Why, just the other day I heard a radio advertisement for our thoroughly defunct national carrier Air Tanzania — affectionately dubbed Any Time Cancellation Limited because that’s the most polite thing we could come up with. “The Wings of Kilimanjaro?” Sometimes my government’s sense of humour is quite inappropriate.
We have been teased for more than 10 years with the promise of the Dar Rapid Transit System (DART), and to be fair there have been some visible advances in that direction, including construction. But for whatever reason the scheme has so far stubbornly refused to bear fruit. Which is why the new train is so surprising: we’re simply not used to being provided with a pragmatic solution to our congestion problem at such speed. Be assured that we Bongolanders shall be thrilled with our new toy until the pickpockets and the filthy floors and the overcrowding and the sexual harassment and the line-jumpers and the undependable schedule and the constantly malfunctioning equipment suck the joy out of it.
The timing of our new Ubungo line launch is, well, timely. We have been suffering from one of our periodic and inexplicable fuel shortages at the moment, complete with the usual conflicting information from those involved in the business. While they point fingers at each other, at least the hardworking folks benefitting from the Ubungo line will be able to get right into the centre of town and back. Those of us who live on the other side of this sprawling city remain unlucky. We’ll still be stuck in traffic, staring moodily at the irritants who are slow to take off because they’re driving under the influence of a mobile phone.
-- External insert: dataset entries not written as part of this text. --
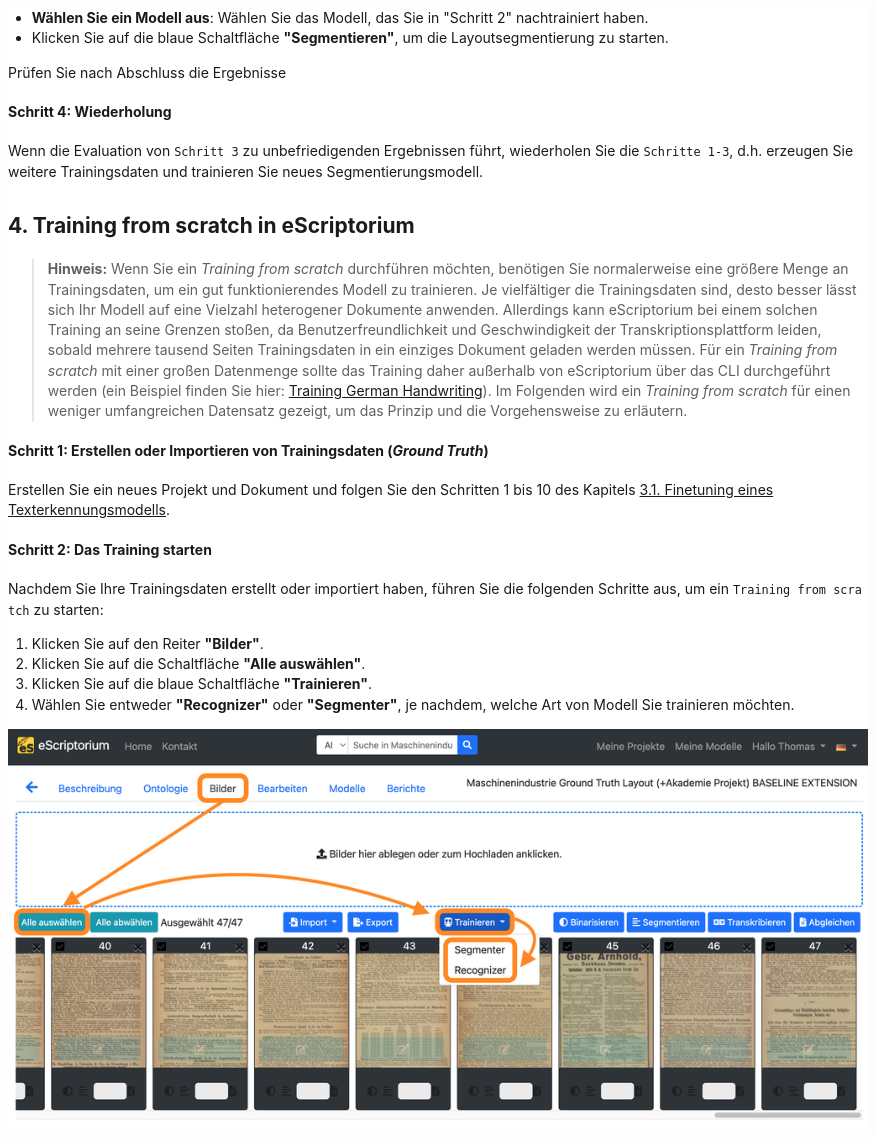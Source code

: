 - **Wählen Sie ein Modell aus**: Wählen Sie das Modell, das Sie in "Schritt 2" nachtrainiert haben.
- Klicken Sie auf die blaue Schaltfläche **"Segmentieren"**, um die Layoutsegmentierung zu starten.

Prüfen Sie nach Abschluss die Ergebnisse

#### Schritt 4: Wiederholung
Wenn die Evaluation von `Schritt 3` zu unbefriedigenden Ergebnissen führt, wiederholen Sie die `Schritte 1-3`, d.h. erzeugen Sie weitere Trainingsdaten und trainieren Sie neues Segmentierungsmodell.

## 4. Training from scratch in eScriptorium
> **Hinweis:** Wenn Sie ein *Training from scratch* durchführen möchten, benötigen Sie normalerweise eine größere Menge an Trainingsdaten, um ein gut funktionierendes Modell zu trainieren. Je vielfältiger die Trainingsdaten sind, desto besser lässt sich Ihr Modell auf eine Vielzahl heterogener Dokumente anwenden. Allerdings kann eScriptorium bei einem solchen Training an seine Grenzen stoßen, da  Benutzerfreundlichkeit und Geschwindigkeit der Transkriptionsplattform leiden, sobald mehrere tausend Seiten Trainingsdaten in ein einziges Dokument geladen werden müssen. Für ein *Training from scratch* mit einer großen Datenmenge sollte das Training daher außerhalb von eScriptorium über das CLI durchgeführt werden (ein Beispiel finden Sie hier: [Training German Handwriting](https://github.com/UB-Mannheim/kraken/wiki/Training-German-Handwriting#training-2023-05-12)). 
> Im Folgenden wird ein *Training from scratch* für einen weniger umfangreichen Datensatz gezeigt, um das Prinzip und die Vorgehensweise zu erläutern.

#### Schritt 1: Erstellen oder Importieren von Trainingsdaten (*Ground Truth*)
Erstellen Sie ein neues Projekt und Dokument und folgen Sie den Schritten 1 bis 10 des Kapitels [3.1. Finetuning eines Texterkennungsmodells](#31-finetuning-eines-texterkennungsmodells).

#### Schritt 2: Das Training starten 
Nachdem Sie Ihre Trainingsdaten erstellt oder importiert haben, führen Sie die folgenden Schritte aus, um ein `Training from scratch` zu starten:

1. Klicken Sie auf den Reiter **"Bilder"**.
2. Klicken Sie auf die Schaltfläche **"Alle auswählen"**.
3. Klicken Sie auf die blaue Schaltfläche **"Trainieren"**.
4. Wählen Sie entweder **"Recognizer"** oder **"Segmenter"**, je nachdem, welche Art von Modell Sie trainieren möchten.

<img src="./images/training-eS-55_de.png" width="100%"><br/>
But we will live in hope. As it is, there are already noises about more train services being offered in the future. The way we do things here, it is highly unlikely that new tracks are going to be laid down. The Ubungo train service itself is a bit of creative problem solving: old train engines and carriages were rehabilitated and given a quick spit and polish. Technically there isn’t anything new per se other than the inspiration to put people on the train, but it’s the very simplicity of the initiative that makes it pretty much brilliant.
Which means we have now been appeased somewhat, and can continue to wait for the maybe-never appearance of the rapid transit bus system. And this does go some ways towards making up for the last time we had a “brilliant” idea to ease congestion. We must be the only place which has a three lane main road, in defiance of logic of practicality.